What is being asked:
Copy each line of the records that includes "would".

[Start of Attachment]

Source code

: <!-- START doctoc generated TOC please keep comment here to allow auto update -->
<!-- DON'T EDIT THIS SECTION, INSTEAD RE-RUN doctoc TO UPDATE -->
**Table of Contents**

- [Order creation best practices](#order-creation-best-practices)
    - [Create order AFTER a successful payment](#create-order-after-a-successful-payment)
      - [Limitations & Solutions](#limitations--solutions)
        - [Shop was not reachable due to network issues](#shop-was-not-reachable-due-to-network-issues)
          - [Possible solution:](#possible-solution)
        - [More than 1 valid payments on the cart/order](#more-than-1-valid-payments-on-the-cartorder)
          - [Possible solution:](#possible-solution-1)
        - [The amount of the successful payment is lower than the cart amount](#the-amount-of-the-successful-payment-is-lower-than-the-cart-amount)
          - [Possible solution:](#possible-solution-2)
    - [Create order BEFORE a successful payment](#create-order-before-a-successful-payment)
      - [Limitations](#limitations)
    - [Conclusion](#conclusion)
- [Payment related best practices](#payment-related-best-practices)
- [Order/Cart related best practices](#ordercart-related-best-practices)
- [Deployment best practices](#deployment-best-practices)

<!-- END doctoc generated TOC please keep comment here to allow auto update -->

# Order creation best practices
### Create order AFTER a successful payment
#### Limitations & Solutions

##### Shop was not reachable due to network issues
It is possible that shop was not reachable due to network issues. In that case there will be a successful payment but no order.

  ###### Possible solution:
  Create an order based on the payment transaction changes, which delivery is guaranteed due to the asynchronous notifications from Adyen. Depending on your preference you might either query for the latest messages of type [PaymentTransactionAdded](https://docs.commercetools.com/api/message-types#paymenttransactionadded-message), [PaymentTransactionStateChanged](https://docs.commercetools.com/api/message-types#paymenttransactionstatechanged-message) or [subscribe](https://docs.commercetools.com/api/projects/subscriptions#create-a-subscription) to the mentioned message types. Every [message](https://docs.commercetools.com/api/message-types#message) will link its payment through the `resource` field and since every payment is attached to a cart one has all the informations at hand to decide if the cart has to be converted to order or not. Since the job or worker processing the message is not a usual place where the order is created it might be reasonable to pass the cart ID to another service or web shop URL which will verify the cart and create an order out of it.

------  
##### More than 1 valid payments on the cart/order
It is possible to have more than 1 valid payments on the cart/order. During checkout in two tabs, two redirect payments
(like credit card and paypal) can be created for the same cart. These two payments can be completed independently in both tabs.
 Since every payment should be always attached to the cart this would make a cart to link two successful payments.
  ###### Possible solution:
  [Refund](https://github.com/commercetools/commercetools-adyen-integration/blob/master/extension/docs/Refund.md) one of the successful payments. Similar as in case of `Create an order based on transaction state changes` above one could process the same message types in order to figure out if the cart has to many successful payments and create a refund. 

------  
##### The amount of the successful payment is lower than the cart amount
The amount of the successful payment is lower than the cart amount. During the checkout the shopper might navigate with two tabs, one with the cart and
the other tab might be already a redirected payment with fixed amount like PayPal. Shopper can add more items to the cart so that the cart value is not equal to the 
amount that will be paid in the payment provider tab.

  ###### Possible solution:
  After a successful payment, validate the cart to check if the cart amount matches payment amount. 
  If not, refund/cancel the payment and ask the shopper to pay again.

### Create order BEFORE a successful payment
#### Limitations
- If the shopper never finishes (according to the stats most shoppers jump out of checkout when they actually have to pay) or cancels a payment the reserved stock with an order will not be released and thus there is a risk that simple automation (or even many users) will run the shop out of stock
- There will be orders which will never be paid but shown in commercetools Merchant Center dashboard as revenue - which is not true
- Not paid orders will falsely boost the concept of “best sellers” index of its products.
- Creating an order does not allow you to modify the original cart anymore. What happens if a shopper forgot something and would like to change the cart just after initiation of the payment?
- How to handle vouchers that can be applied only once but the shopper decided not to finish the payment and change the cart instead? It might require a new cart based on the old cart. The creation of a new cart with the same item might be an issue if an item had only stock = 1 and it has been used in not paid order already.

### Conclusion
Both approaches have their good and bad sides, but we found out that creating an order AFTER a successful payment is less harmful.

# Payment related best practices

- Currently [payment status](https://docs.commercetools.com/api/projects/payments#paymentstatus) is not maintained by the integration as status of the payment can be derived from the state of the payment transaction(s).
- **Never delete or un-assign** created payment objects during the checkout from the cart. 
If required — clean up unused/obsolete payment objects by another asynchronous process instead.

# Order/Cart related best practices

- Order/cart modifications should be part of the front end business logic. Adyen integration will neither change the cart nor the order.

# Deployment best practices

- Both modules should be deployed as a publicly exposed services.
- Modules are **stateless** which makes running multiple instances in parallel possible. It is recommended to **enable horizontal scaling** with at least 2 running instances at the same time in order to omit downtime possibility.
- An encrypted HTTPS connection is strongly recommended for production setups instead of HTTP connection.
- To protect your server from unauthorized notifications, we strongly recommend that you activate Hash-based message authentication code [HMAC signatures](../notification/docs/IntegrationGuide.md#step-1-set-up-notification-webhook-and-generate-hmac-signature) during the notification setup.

[End of Attachment]

Your solution:
 Since every payment should be always attached to the cart this would make a cart to link two successful payments.
- Creating an order does not allow you to modify the original cart anymore. What happens if a shopper forgot something and would like to change the cart just after initiation of the payment?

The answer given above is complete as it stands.